Le nombre de Palestiniens déplacés de force depuis 2022 a plus que doublé par rapport aux années précédentes, selon un rapport d’OCHA publié en septembre 2023. Dans le gouvernorat d'Hébron, le déplacement forcé de Palestiniens fait partie d'une politique systématique mise en place par Israël. Elle touche principalement des communautés d'éleveurs de la zone C, résidant à proximité des colonies israéliennes.
Au cours des sept semaines qui ont suivi le 7 octobre, au moins 443 Palestiniens y ont été déplacés de force. Depuis le 7 octobre, MSF a fourni une aide matérielle, notamment des matelas, des couvertures et des ustensiles de cuisine, à 651 Palestiniens déplacés ou dont la maison et les biens personnels ont été détruits.
Neuf familles, soit au total 49 personnes, ont été obligées de quitter leur village situé dans les collines d’Hébron. Lors d'une discussion de groupe avec sept mères, celles-ci ont fait part du harcèlement et des attaques des colons contre la communauté.

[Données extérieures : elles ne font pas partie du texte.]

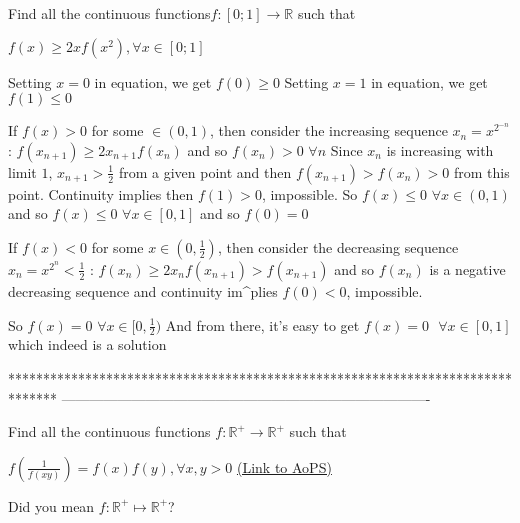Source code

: \begin{solution}
	\begin{tcolorbox}Find all the continuous functions$  f: [ 0;1  ]\rightarrow \mathbb{R}    $ such  that

$f ( x  )\geq 2xf ( x^{2}) ,\forall x\in  [ 0;1  ]$\end{tcolorbox}
Setting $x=0$ in equation, we get $f(0)\ge 0$
Setting $x=1$ in equation, we get $f(1)\le 0$

If $f(x)>0$ for some $\in(0,1)$, then consider the increasing sequence $x_n=x^{2^{-n}}$ :
$f(x_{n+1})\ge 2x_{n+1}f(x_n)$ and so $f(x_n)>0$ $\forall n$
Since $x_n$ is increasing with limit $1$, $x_{n+1}>\frac 12$ from a given point and then $f(x_{n+1})>f(x_n)>0$ from this point.
Continuity implies then $f(1)>0$, impossible. 
So $f(x)\le 0$ $\forall x\in(0,1)$ and so $f(x)\le 0$ $\forall x\in[0,1]$ and so $f(0)=0$

If $f(x)<0$ for some $x\in(0,\frac 12)$,  then consider the decreasing sequence $x_n=x^{2^{n}}<\frac 12$ :
$f(x_n)\ge 2x_nf(x_{n+1})>f(x_{n+1})$  and so $f(x_n)$ is a negative decreasing sequence and continuity im^plies $f(0)<0$, impossible.

So $f(x)=0$ $\forall x\in[0,\frac 12)$
And from there, it's easy to get $\boxed{f(x)=0\text{  }\forall x\in[0,1]}$ which indeed is a solution
\end{solution}
*******************************************************************************
-------------------------------------------------------------------------------

\begin{problem}
	Find all the continuous functions $f:\mathbb{R}^{+}\rightarrow \mathbb{R}^{+} $ such that  

$f\left (\frac{1}{f\left ( xy \right )}  \right )=f(x)f(y),\forall x,y> 0$
	\flushright \href{https://artofproblemsolving.com/community/c6h618481}{(Link to AoPS)}
\end{problem}



\begin{solution}
	Did you mean $ f :\mathbb{R}^+\mapsto\mathbb{R}^+ $?
\end{solution}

« Tous les jours, toutes les nuits, ils sont venus pointer leurs armes sur nous et nos enfants. Au bout d'une semaine, ils ont brûlé notre maison et nous ont menacés pour que nous partions, en disant “ce ne sont plus vos maisons”. Certaines familles sont parties, et pour celles qui sont restées, le harcèlement s'est aggravé. Nous avons quitté la maison en pleine nuit, parce que nous avions peur qu'ils brûlent tout. Nous avons dormi dehors sous la pluie et nous sommes revenus le lendemain. Nous avons essayé de résister.
[...]
Le 1er novembre, 30 colons sont venus avec des chiens et les ont lâchés sur nous. Ma fille de deux ans est tombée en essayant de leur échapper. Ils ont tué 10 de nos chiens devant nous en les étouffant. Nous ne pouvions rien faire. Ils nous ont menacés pour que nous partions. Nous n'avions pas le droit de prendre quoi que ce soit. Ils nous ont dit : "Tout est à nous maintenant". Ils n'arrêtaient pas de montrer leur montre pour nous obliger à nous dépêcher, ils nous disaient que nous n'avions que 10 minutes pour partir et ils pointaient leurs armes sur nous. Mon mari essayait de défendre notre maison. Ils ont dit : "C'est notre maison, notre terre", et ils ont pris sa veste et l'ont enfilée. Ils ont menacé de le tuer. Ma fille a pris des photos pour montrer ce qu'ils faisaient, mais ils ont pris son téléphone et ont tout effacé.
Les restrictions de mouvements, les difficultés financières rencontrées pour se procurer des médicaments, la fermeture des cliniques du ministère de la Santé en raison des mesures imposées par les forces israéliennes et les ruptures de médicaments dans les pharmacies ont un impact délétère sur l'accès aux soins en Cisjordanie. Pour de nombreux Palestiniens vivant à Hébron et dans les environs, les blessures physiques, les traumatismes psychologiques et l'accès restreint aux soins médicaux sont une réalité quotidienne.
Cet environnement de plus en plus coercitif et violent a des conséquences graves sur la santé physique et mentale de la population. Au-delà des violences et des blessures physiques, les patients suivis par MSF sont affectés psychologiquement par la violence structurelle directement liée aux « mesures de sécurité » excessives des forces israéliennes.
MSF appelle les autorités israéliennes à garantir l’accès aux soins des Palestiniens d’Hébron ainsi que leur sécurité, ce qui inclut leur protection face aux violences des colons.